Mr Banat, 42, was a house painter who began posting videos expressing his frustration with Abbas’s government.

  • His videos, which often became angry broadsides, gained a substantial following.
  • Banat had been a candidate on the Freedom and Dignity electoral list for the Palestinian legislative elections, which were cancelled by Abbas in April.
  • Banat had been calling on the EU to end financial assistance to the PA, which he accused of “squandering European taxpayer money”.
  • Family members said that Palestinian security officers burst into the Hebron home where Banat was staying on 24 June, beating him viciously and dragging him away.
  • This was not the first attack on Banat: in early May, unidentified gunmen fired bullets, stun grenades and tear gas at his home.
  • A Palestinian official initially said that Banat’s heath had “deteriorated” during his arrest, while justice minister Muhammad al-Shlaldeh announced last Wednesday that Banat had suffered an “unnatural” death.
  • General Talal Dweikat, a spokesman for Palestinian security forces, said on Friday that 14 people had been referred to the military justice system and that investigations into Banat’s death would continue.
  • The US, which has financed, trained and equipped the Palestinian security forces since the 1990s, said it was “deeply disturbed” by Banat’s death, while also expressing its “serious concerns about Palestinian Authority restrictions on the exercise of freedom of expression by Palestinians and harassment of civil society activists and organisations”.

Echoes of Khashoggi

The nature of Banat’s death, and the unexpected response from everyday Palestinians, has repeatedly been likened to the death in 2018 of Jamal Khashoggi, an outspoken Saudi journalist whose criticism of Saudi Arabia’s autocratic rulers prompted state anger. A state hit squad killed Mr Khashoggi in Istanbul in October 2018, before unsuccessfully attempting to cover it up.

More of the same

Allegations of arbitrary arrest and torture by the PA have been rife for years.
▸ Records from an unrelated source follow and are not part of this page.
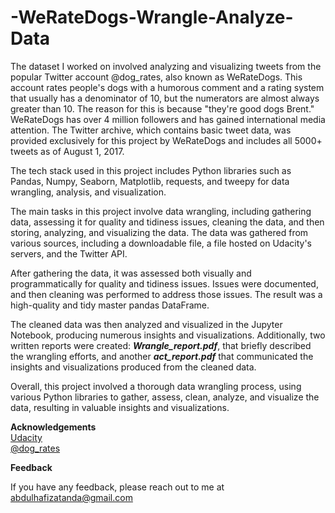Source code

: # -WeRateDogs-Wrangle-Analyze-Data

The dataset I worked on involved analyzing and visualizing tweets from the popular Twitter account @dog_rates, also known as WeRateDogs. This account rates people's dogs with a humorous comment and a rating system that usually has a denominator of 10, but the numerators are almost always greater than 10. The reason for this is because "they're good dogs Brent." WeRateDogs has over 4 million followers and has gained international media attention. The Twitter archive, which contains basic tweet data, was provided exclusively for this project by WeRateDogs and includes all 5000+ tweets as of August 1, 2017.


The tech stack used in this project includes Python libraries such as Pandas, Numpy, Seaborn, Matplotlib, requests, and tweepy for data wrangling, analysis, and visualization.

The main tasks in this project involve data wrangling, including gathering data, assessing it for quality and tidiness issues, cleaning the data, and then storing, analyzing, and visualizing the data. The data was gathered from various sources, including a downloadable file, a file hosted on Udacity's servers, and the Twitter API.

After gathering the data, it was assessed both visually and programmatically for quality and tidiness issues. Issues were documented, and then cleaning was performed to address those issues. The result was a high-quality and tidy master pandas DataFrame.

The cleaned data was then analyzed and visualized in the Jupyter Notebook, producing numerous insights and visualizations. Additionally, two written reports were created: _**Wrangle_report.pdf**_, that briefly described the wrangling efforts, and another _**act_report.pdf**_ that communicated the insights and visualizations produced from the cleaned data.

Overall, this project involved a thorough data wrangling process, using various Python libraries to gather, assess, clean, analyze, and visualize the data, resulting in valuable insights and visualizations.

**Acknowledgements**<br/>
[Udacity](https://udacity.com/)<br/>
[@dog_rates](https://twitter.com/dog_rates)

**Feedback**

If you have any feedback, please reach out to me at abdulhafizatanda@gmail.com
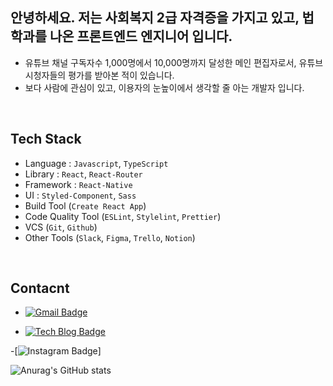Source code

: ## 안녕하세요. 저는 사회복지 2급 자격증을 가지고 있고, 법학과를 나온 프론트엔드 엔지니어 입니다.

- 유튜브 채널 구독자수 1,000명에서 10,000명까지 달성한 메인 편집자로서, 유튜브 시청자들의 평가를 받아본 적이 있습니다.
- 보다 사람에 관심이 있고, 이용자의 눈높이에서 생각할 줄 아는 개발자 입니다.

<br/>

## Tech Stack 

- Language : `Javascript`,  `TypeScript`
- Library : `React`, `React-Router`
- Framework :  `React-Native`
- UI : `Styled-Component`, `Sass`
- Build Tool (`Create React App`)
- Code Quality Tool (`ESLint`, `Stylelint`, `Prettier`)
- VCS (`Git`, `Github`)
- Other Tools (`Slack`, `Figma`, `Trello`, `Notion`)

<br/>

## Contacnt 

 - [![Gmail Badge](https://img.shields.io/badge/Gmail-d14836?style=flat-square&logo=Gmail&logoColor=white&link=mailto:fomagran6@gmail.com)](mailto:flowratekim@gmail.com)

 - [![Tech Blog Badge](http://img.shields.io/badge/-Tech%20blog-black?style=flat-square&logo=blogger&logoColor=white&link=https://YuryangKim.github.io/)](https://YuryangKim.github.io/)

 -[![Instagram Badge](https://img.shields.io/badge/Instagram-7B1FA2?style=flat-square&logo=instagram&logoColor=white&link=https://www.instagram.com/flowratekim/)]

![Anurag's GitHub stats](https://github-readme-stats.vercel.app/api?username=YuryangKim&&show_icons=true&theme=nightowl)
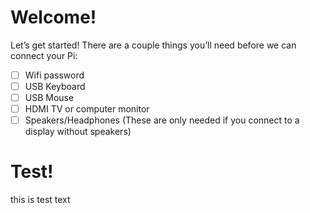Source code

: # Welcome!
Let’s get started!  There are a couple things you’ll need before we can connect your Pi:
- [ ] Wifi password
- [ ] USB Keyboard
- [ ] USB Mouse
- [ ] HDMI TV or computer monitor
- [ ] Speakers/Headphones (These are only needed if you connect to a display without speakers)

# Test!
this is test text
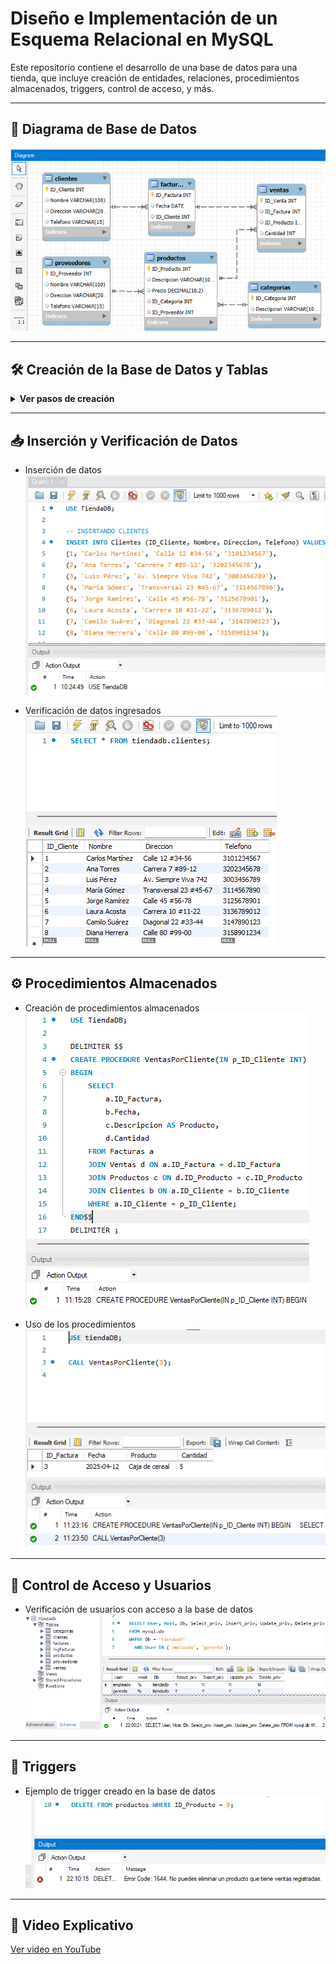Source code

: # Diseño e Implementación de un Esquema Relacional en MySQL

Este repositorio contiene el desarrollo de una base de datos para una tienda, que incluye creación de entidades, relaciones, procedimientos almacenados, triggers, control de acceso, y más.

---

## 📌 Diagrama de Base de Datos
![Diagrama de la Base de Datos](img/diagramDB.png)

---

## 🛠️ Creación de la Base de Datos y Tablas

<details>
<summary><strong>Ver pasos de creación</strong></summary>

- Creación de la base de datos  
  ![](img/create.png)

- Mostrar bases de datos existentes  
  ![](img/create_show.png)

- Ejemplo de creación de tabla (clientes)  
  ![](img/create_table_client.png)

- Todas las tablas creadas  
  ![](img/create_all_tables.png)

</details>

---

## 📥 Inserción y Verificación de Datos

- Inserción de datos  
  ![](img/insert_data.png)

- Verificación de datos ingresados  
  ![](img/verified_data.png)

---

## ⚙️ Procedimientos Almacenados

- Creación de procedimientos almacenados  
  ![](img/create_stored_procedure.png)

- Uso de los procedimientos  
  ![](img/use_stored_procedure.png)

---

## 🔐 Control de Acceso y Usuarios

- Verificación de usuarios con acceso a la base de datos  
  ![](img/verified_users_in_tiendadb.png)

---

## 🚨 Triggers

- Ejemplo de trigger creado en la base de datos  
  ![](img/trigger.png)

---

## 🎥 Video Explicativo

[Ver video en YouTube](https://youtu.be/T6qczH5vFa4?si=kkAl6W4nC-k9PaTM)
  • 2018 report from Human Rights Watch accused both the Palestinian Authority and Hamas of routinely using arbitrary arrest and torture as tools to crush dissent.
  • Hamas supporter Haitham Amro died in PA custody in 2009, after which an autopsy determined that his cause of death had been torture. Five intelligence officers were charged by a then acquitted by a military court.
  • In 2018, a West Bank journalist was detained by PA security forces for four days after he photographed the Palestinian prime minister’s convoy on his phone.
  • Tom Porteous, deputy program director at Human Rights Watch, said in 2018 that “Palestinian authorities have gained only limited power in the West Bank and Gaza, but yet, where they have autonomy, they have developed parallel police states”.
  • An earlier Human Rights Watch report from 1995 drew attention to the “perilous state of human rights in the Palestinian self-rule areas”.

Actions have consequences

Despite attention on the protests, few Palestinians expect any imminent changes.

  • Journalist Shatha Hammad, 32, said “what they did over the last days has scared people and intimidated them”. Hammad was injured and had her phone smashed at one anti-Abbas protest.
  • A young Palestinian builder who spent 10 days in jail in Jericho disputed official denials of a crackdown, saying he had been arrested over an oblique insult aimed at the PA that he had posted on Facebook.
  • Speaking to the New York Times anonymously, he said he had been beaten up and humiliated during daily interrogations. Comparing his experience in Israeli detention, he said: “[The Israelis] have rules. There’s a law, a system. There’s no law in the Palestinian Authority”.

What happens next

As Abbas and his Fatah party try to keep their grip on power, the circumstances in which this authoritarian turn emerged are not going away. With PA security forces arresting journalist and friend of Banat Alaa al-Rimawi on suspicion of the ‘crime’ of giving a eulogy for the slain activist without permission, the PA’s descent into authoritarianism appears unlikely to be reversed.